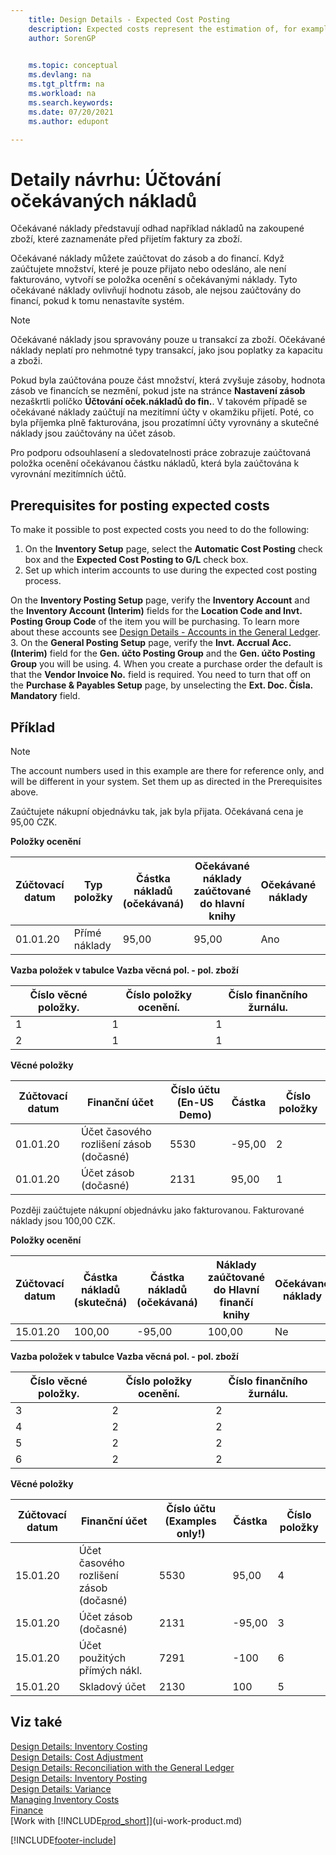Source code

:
 ```yaml
---
    title: Design Details - Expected Cost Posting
    description: Expected costs represent the estimation of, for example, a purchased item’s cost that you record before you receive the invoice for the item.
    author: SorenGP

    
    ms.topic: conceptual
    ms.devlang: na
    ms.tgt_pltfrm: na
    ms.workload: na
    ms.search.keywords:
    ms.date: 07/20/2021
    ms.author: edupont

---
```

# Detaily návrhu: Účtování očekávaných nákladů
Očekávané náklady představují odhad například nákladů na zakoupené zboží, které zaznamenáte před přijetím faktury za zboží.

Očekávané náklady můžete zaúčtovat do zásob a do financí. Když zaúčtujete množství, které je pouze přijato nebo odesláno, ale není fakturováno, vytvoří se položka ocenění s očekávanými náklady. Tyto očekávané náklady ovlivňují hodnotu zásob, ale nejsou zaúčtovány do financí, pokud k tomu nenastavíte systém.

> [!NOTE]  
> Očekávané náklady jsou spravovány pouze u transakcí za zboží. Očekávané náklady neplatí pro nehmotné typy transakcí, jako jsou poplatky za kapacitu a zboži.

Pokud byla zaúčtována pouze část množství, která zvyšuje zásoby, hodnota zásob ve financích se nezmění, pokud jste na stránce **Nastavení zásob** nezaškrtli políčko **Účtování oček.nákladů do fin.**. V takovém případě se očekávané náklady zaúčtují na mezitímní účty v okamžiku přijetí. Poté, co byla příjemka plně fakturována, jsou prozatímní účty vyrovnány a skutečné náklady jsou zaúčtovány na účet zásob.

Pro podporu odsouhlasení a sledovatelnosti práce zobrazuje zaúčtovaná položka ocenění očekávanou částku nákladů, která byla zaúčtována k vyrovnání mezitímních účtů.

## Prerequisites for posting expected costs

To make it possible to post expected costs you need to do the following:
1. On the **Inventory Setup** page, select the **Automatic Cost Posting** check box and the **Expected Cost Posting to G/L** check box.
2. Set up which interim accounts to use during the expected cost posting process.

On the **Inventory Posting Setup** page, verify the **Inventory Account** and the **Inventory Account (Interim)** fields for the **Location Code and Invt. Posting Group Code** of the item you will be purchasing. To learn more about these accounts see [Design Details - Accounts in the General Ledger](design-details-accounts-in-the-general-ledger.md).
3. On the **General Posting Setup** page, verify the **Invt. Accrual Acc. (Interim)** field for the **Gen. účto  Posting Group** and the **Gen. účto  Posting Group** you will be using.
4. When you create a purchase order the default is that the **Vendor Invoice No.** field is required. You need to turn that off on the **Purchase & Payables Setup** page, by unselecting the **Ext. Doc. Čísla. Mandatory** field.

## Příklad

> [!NOTE]  
> The account numbers used in this example are there for reference only, and will be different in your system. Set them up as directed in the Prerequisites above.

Zaúčtujete nákupní objednávku tak, jak byla přijata. Očekávaná cena je 95,00 CZK.

**Položky ocenění**

| Zúčtovací datum | Typ položky | Částka nákladů (očekávaná) | Očekávané náklady zaúčtované do hlavní knihy | Očekávané náklady | Číslo položky zboží | Číslo položky |
|------------------|----------------|------------------------------|----------------------------------|-------------------|---------------------------|---------------|  
| 01.01.20 | Přímé náklady | 95,00 | 95,00 | Ano | 1 | 1 |

**Vazba položek v tabulce Vazba věcná pol. - pol. zboží**

| Číslo věcné položky. | Číslo položky ocenění. | Číslo finančního žurnálu. |
|--------------------|---------------------|-----------------------|  
| 1 | 1 | 1 |
| 2 | 1 | 1 |

**Věcné položky**

| Zúčtovací datum | Finanční účet | Číslo účtu (En-US Demo) | Částka | Číslo položky |
|------------------|------------------|---------------------------------|------------|---------------|  
| 01.01.20 | Účet časového rozlišení zásob (dočasné) | 5530 | -95,00 | 2 |
| 01.01.20 | Účet zásob (dočasné) | 2131 | 95,00 | 1 |

Později zaúčtujete nákupní objednávku jako fakturovanou. Fakturované náklady jsou 100,00 CZK.

**Položky ocenění**

| Zúčtovací datum | Částka nákladů (skutečná) | Částka nákladů (očekávaná) | Náklady zaúčtované do Hlavní finančí knihy | Očekávané náklady | Číslo položky zboží | Číslo položky |
|------------------|----------------------------|------------------------------|-------------------------|-------------------|---------------------------|---------------|  
| 15.01.20 | 100,00 | -95,00 | 100,00 | Ne | 1 | 2 |

**Vazba položek v tabulce Vazba věcná pol. - pol. zboží**

| Číslo věcné položky. | Číslo položky ocenění. | Číslo finančního žurnálu. |
|--------------------|---------------------|-----------------------|  
| 3 | 2 | 2 |
| 4 | 2 | 2 |
| 5 | 2 | 2 |
| 6 | 2 | 2 |

**Věcné položky**

| Zúčtovací datum | Finanční účet | Číslo účtu (Examples only!) | Částka | Číslo položky |
|------------------|------------------|---------------------------------|------------|---------------|  
| 15.01.20 | Účet časového rozlišení zásob (dočasné) | 5530 | 95,00 | 4 |
| 15.01.20 | Účet zásob (dočasné) | 2131 | -95,00 | 3 |
| 15.01.20 | Účet použitých přímých nákl. | 7291 | -100 | 6 |
| 15.01.20 | Skladový účet | 2130 | 100 | 5 |

## Viz také
[Design Details: Inventory Costing](design-details-inventory-costing.md)   
[Design Details: Cost Adjustment](design-details-cost-adjustment.md)   
[Design Details: Reconciliation with the General Ledger](design-details-reconciliation-with-the-general-ledger.md)   
[Design Details: Inventory Posting](design-details-inventory-posting.md)   
[Design Details: Variance](design-details-variance.md)  
[Managing Inventory Costs](finance-manage-inventory-costs.md)  
[Finance](finance.md)  
[Work with [!INCLUDE[prod_short](includes/prod_short.md)]](ui-work-product.md)


[!INCLUDE[footer-include](includes/footer-banner.md)]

*-*-*

> [Problem requirements]: When a line holds the string "zaúčtované", pull it out of the listing.

> [Expected answer]:
| Zúčtovací datum | Typ položky | Částka nákladů (očekávaná) | Očekávané náklady zaúčtované do hlavní knihy | Očekávané náklady | Číslo položky zboží | Číslo položky |
| Zúčtovací datum | Částka nákladů (skutečná) | Částka nákladů (očekávaná) | Náklady zaúčtované do Hlavní finančí knihy | Očekávané náklady | Číslo položky zboží | Číslo položky |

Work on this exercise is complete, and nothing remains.